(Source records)
########

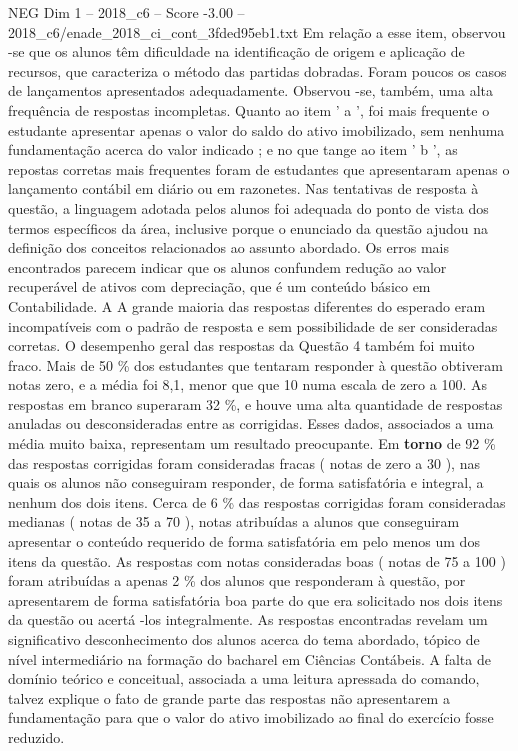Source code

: \begin{textsample}{NEG Dim 1 – 2018\_c6 – Score -3.00 – 2018\_c6/enade\_2018\_ci\_cont\_3fded95eb1.txt}
Em relação a esse item, observou -se que os alunos têm dificuldade na identificação de origem e aplicação de recursos, que caracteriza o método das partidas dobradas.
Foram poucos os casos de lançamentos apresentados adequadamente.
Observou -se, também, uma alta frequência de respostas incompletas.
Quanto ao item ' a ', foi mais frequente o estudante apresentar apenas o valor do saldo do ativo imobilizado, sem nenhuma fundamentação acerca do valor indicado ; e no que tange ao item ' b ', as repostas corretas mais frequentes foram de estudantes que apresentaram apenas o lançamento contábil em diário ou em razonetes.
Nas tentativas de resposta à questão, a linguagem adotada pelos alunos foi adequada do ponto de vista dos termos específicos da área, inclusive porque o enunciado da questão ajudou na definição dos conceitos relacionados ao assunto abordado.
Os erros mais encontrados parecem indicar que os alunos confundem redução ao valor recuperável de ativos com depreciação, que é um conteúdo básico em Contabilidade.
A A grande maioria das respostas diferentes do esperado eram incompatíveis com o padrão de resposta e sem possibilidade de ser consideradas corretas.
O desempenho geral das respostas da Questão 4 também foi muito fraco.
Mais de 50 \% dos estudantes que tentaram responder à questão obtiveram notas zero, e a média foi 8,1, menor que que 10 numa escala de zero a 100.
As respostas em branco superaram 32 \%, e houve uma alta quantidade de respostas anuladas ou desconsideradas entre as corrigidas.
Esses dados, associados a uma média muito baixa, representam um resultado preocupante.
Em \textbf{torno} de 92 \% das respostas corrigidas foram consideradas fracas ( notas de zero a 30 ), nas quais os alunos não conseguiram responder, de forma satisfatória e integral, a nenhum dos dois itens.
Cerca de 6 \% das respostas corrigidas foram consideradas medianas ( notas de 35 a 70 ), notas atribuídas a alunos que conseguiram apresentar o conteúdo requerido de forma satisfatória em pelo menos um dos itens da questão.
As respostas com notas consideradas boas ( notas de 75 a 100 ) foram atribuídas a apenas 2 \% dos alunos que responderam à questão, por apresentarem de forma satisfatória boa parte do que era solicitado nos dois itens da questão ou acertá -los integralmente.
As respostas encontradas revelam um significativo desconhecimento dos alunos acerca do tema abordado, tópico de nível intermediário na formação do bacharel em Ciências Contábeis.
A falta de domínio teórico e conceitual, associada a uma leitura apressada do comando, talvez explique o fato de grande parte das respostas não apresentarem a fundamentação para que o valor do ativo imobilizado ao final do exercício fosse reduzido.

\end{textsample}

########

** WHAT YOU SHOULD DO **
Reply with nothing but a number. State how many lines in the records hold the word "média".

** ANSWER BOX **
2